(Saved data entries)
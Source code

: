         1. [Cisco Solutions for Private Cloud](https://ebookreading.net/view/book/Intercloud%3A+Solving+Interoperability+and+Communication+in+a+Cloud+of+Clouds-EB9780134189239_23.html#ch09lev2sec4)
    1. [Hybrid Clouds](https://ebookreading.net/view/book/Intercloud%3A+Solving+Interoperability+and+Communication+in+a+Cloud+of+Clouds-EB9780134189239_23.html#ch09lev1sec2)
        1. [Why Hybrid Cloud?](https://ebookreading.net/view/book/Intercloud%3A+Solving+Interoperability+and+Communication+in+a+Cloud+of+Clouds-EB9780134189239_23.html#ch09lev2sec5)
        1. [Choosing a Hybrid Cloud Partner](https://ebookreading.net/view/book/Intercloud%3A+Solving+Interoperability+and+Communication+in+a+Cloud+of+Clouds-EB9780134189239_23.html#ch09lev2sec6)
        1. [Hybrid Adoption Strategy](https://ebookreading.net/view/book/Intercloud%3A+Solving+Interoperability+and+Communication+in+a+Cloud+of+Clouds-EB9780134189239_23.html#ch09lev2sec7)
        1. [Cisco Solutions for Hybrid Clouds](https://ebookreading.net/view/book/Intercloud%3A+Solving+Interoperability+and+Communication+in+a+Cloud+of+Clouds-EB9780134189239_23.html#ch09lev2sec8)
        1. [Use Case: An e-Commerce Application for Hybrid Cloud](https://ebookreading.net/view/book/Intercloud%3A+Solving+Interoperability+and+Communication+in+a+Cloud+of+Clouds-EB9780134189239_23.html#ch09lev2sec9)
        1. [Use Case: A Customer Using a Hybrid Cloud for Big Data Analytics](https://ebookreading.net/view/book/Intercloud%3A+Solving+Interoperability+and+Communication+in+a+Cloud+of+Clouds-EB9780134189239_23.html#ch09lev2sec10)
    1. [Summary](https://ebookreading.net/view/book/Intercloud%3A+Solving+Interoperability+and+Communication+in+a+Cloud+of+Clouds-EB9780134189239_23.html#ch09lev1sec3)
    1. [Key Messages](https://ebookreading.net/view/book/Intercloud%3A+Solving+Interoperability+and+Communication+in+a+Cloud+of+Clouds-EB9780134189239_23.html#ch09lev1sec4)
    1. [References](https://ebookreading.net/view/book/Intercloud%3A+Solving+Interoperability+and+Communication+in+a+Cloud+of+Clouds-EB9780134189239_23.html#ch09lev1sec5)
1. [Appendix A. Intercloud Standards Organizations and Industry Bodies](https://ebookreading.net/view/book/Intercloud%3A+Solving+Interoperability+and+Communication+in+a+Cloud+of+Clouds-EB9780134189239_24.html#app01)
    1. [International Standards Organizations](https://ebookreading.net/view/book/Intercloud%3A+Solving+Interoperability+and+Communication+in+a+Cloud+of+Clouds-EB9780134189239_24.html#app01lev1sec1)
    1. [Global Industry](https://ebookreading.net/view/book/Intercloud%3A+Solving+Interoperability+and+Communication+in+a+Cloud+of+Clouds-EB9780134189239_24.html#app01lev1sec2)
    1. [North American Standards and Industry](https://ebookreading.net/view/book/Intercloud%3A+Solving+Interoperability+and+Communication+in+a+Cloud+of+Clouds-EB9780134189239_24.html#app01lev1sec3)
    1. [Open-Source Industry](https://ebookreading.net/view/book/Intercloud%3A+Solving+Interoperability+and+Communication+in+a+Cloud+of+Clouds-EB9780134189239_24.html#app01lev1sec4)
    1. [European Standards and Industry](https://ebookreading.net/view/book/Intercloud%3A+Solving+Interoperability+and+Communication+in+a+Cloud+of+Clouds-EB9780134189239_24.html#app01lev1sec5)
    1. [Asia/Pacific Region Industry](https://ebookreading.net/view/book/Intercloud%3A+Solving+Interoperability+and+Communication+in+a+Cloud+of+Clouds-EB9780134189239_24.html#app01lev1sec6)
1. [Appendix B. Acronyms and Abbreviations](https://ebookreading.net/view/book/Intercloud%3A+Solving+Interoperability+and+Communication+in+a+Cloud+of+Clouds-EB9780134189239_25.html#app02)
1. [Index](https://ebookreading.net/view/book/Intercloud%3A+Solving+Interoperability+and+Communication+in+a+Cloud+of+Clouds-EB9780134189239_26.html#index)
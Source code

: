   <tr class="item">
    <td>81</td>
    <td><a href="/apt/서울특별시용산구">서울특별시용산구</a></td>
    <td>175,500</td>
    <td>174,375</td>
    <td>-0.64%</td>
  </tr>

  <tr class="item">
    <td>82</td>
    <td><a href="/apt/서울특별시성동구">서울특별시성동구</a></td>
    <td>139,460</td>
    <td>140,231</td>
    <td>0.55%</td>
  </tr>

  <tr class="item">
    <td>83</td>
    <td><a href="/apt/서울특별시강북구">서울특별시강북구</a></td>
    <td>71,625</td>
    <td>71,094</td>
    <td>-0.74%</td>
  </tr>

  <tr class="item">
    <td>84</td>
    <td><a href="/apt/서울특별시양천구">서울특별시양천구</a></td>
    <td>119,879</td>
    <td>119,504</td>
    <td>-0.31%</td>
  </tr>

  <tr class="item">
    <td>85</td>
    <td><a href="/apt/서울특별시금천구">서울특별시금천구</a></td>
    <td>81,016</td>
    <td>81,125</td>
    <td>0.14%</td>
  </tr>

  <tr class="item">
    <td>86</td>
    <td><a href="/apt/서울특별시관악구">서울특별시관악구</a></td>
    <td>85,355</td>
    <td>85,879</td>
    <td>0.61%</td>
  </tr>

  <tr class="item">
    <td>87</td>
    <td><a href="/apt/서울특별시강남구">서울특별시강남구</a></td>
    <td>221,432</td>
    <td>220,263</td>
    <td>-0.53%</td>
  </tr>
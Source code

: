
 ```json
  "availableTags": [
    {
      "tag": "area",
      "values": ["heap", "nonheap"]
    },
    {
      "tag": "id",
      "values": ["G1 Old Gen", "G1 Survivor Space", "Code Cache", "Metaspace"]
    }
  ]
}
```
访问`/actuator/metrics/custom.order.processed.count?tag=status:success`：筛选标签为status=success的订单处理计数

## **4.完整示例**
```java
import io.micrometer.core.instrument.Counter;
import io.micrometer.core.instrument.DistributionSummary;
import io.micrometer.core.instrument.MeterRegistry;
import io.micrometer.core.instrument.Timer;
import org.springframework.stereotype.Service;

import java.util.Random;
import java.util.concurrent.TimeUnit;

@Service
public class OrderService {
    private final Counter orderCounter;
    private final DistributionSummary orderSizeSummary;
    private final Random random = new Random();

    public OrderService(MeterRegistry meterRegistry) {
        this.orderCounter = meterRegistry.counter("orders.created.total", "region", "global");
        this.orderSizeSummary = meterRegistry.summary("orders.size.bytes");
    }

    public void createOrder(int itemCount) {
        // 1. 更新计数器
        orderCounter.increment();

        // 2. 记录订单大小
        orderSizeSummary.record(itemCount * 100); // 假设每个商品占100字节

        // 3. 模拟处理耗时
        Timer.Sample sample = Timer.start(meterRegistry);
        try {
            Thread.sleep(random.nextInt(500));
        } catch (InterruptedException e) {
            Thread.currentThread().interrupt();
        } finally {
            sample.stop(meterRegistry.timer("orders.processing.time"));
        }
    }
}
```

→ **What the task asks**
Once you find the string "orderSizeSummary" in a line of the records, copy that line.

→ **Exercise answer**
    private final DistributionSummary orderSizeSummary;
        this.orderSizeSummary = meterRegistry.summary("orders.size.bytes");
        orderSizeSummary.record(itemCount * 100); // 假设每个商品占100字节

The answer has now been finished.